─── Working data

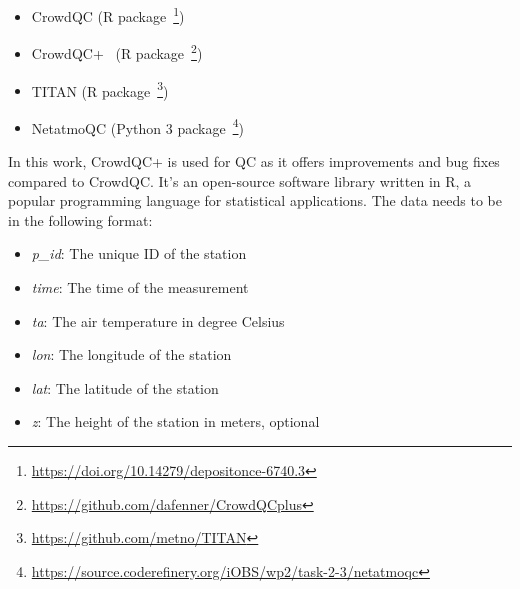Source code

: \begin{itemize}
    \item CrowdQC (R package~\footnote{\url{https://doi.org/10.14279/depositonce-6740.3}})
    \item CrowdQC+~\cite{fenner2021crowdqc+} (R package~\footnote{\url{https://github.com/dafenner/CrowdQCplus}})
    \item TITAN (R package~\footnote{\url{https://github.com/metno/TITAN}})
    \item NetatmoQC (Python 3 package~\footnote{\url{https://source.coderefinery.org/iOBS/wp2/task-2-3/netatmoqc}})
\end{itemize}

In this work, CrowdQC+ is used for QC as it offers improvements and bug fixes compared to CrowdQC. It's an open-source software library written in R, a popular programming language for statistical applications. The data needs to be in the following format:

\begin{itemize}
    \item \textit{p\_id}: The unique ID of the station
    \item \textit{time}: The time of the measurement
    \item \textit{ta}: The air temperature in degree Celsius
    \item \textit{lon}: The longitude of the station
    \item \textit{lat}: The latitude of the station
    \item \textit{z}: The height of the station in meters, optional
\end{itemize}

──────
─── Working data

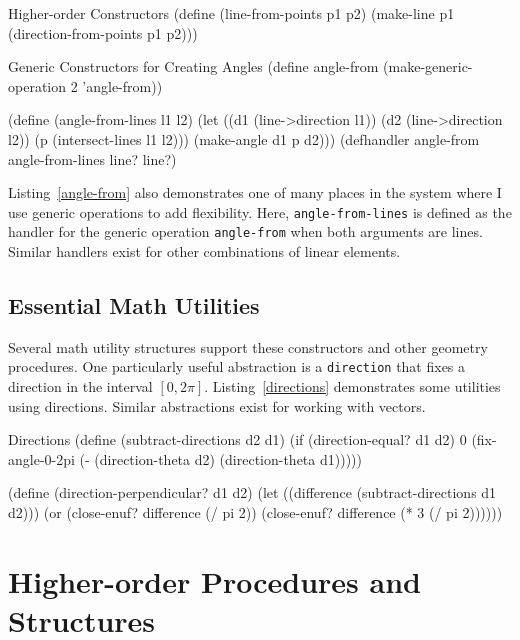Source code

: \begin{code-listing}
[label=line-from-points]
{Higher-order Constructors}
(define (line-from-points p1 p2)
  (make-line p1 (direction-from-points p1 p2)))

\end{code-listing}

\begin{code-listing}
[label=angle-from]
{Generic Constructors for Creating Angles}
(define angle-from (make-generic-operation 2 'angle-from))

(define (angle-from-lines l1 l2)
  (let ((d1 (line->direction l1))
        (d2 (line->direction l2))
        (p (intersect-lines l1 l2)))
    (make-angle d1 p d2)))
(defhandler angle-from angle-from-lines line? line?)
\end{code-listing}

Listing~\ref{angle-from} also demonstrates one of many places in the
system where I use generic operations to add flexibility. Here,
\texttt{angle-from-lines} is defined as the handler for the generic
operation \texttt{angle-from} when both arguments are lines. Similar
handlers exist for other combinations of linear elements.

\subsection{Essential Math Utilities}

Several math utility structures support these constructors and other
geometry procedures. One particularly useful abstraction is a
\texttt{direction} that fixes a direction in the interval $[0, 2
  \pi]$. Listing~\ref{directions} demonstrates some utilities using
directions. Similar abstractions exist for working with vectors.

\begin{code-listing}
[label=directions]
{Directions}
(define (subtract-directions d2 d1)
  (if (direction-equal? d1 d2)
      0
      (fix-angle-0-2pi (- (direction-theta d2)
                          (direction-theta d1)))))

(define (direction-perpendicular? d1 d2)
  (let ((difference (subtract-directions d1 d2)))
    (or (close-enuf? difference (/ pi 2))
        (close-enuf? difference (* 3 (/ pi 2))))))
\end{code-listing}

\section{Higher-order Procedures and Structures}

──────
─── Working data

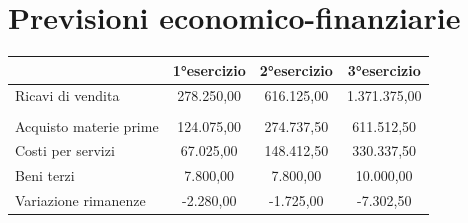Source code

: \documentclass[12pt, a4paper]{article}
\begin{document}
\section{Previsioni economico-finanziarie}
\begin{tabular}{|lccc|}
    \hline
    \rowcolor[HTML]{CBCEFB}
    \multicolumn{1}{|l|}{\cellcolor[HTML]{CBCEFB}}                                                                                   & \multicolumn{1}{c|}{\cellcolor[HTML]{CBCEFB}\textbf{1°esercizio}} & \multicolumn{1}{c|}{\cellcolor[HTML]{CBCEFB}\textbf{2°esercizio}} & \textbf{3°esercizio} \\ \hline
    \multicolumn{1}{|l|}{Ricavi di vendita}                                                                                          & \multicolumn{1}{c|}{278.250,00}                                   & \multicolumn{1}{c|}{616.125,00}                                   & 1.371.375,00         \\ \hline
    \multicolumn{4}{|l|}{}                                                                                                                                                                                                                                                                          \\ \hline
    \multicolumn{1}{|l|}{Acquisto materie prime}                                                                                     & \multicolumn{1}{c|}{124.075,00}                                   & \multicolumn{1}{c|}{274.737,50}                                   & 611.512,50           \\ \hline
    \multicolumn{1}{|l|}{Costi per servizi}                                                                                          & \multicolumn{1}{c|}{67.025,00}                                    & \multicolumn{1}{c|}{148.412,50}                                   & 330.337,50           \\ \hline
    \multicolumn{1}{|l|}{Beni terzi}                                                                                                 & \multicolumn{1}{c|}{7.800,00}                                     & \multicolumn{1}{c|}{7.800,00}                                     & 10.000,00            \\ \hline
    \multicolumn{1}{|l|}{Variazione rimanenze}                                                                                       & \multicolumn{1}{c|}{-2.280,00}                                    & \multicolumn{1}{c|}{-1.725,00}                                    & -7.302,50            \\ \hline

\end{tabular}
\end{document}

──────

- Problem statement -
Reproduce, character for character, only the lines of the preceding data that start at the line with "(defhandler angle-from angle-from-lines" and end at the line with "interval $[0, 2", both included.

- Response to the task -
(defhandler angle-from angle-from-lines line? line?)
\end{code-listing}

Listing~\ref{angle-from} also demonstrates one of many places in the
system where I use generic operations to add flexibility. Here,
\texttt{angle-from-lines} is defined as the handler for the generic
operation \texttt{angle-from} when both arguments are lines. Similar
handlers exist for other combinations of linear elements.

\subsection{Essential Math Utilities}

Several math utility structures support these constructors and other
geometry procedures. One particularly useful abstraction is a
\texttt{direction} that fixes a direction in the interval $[0, 2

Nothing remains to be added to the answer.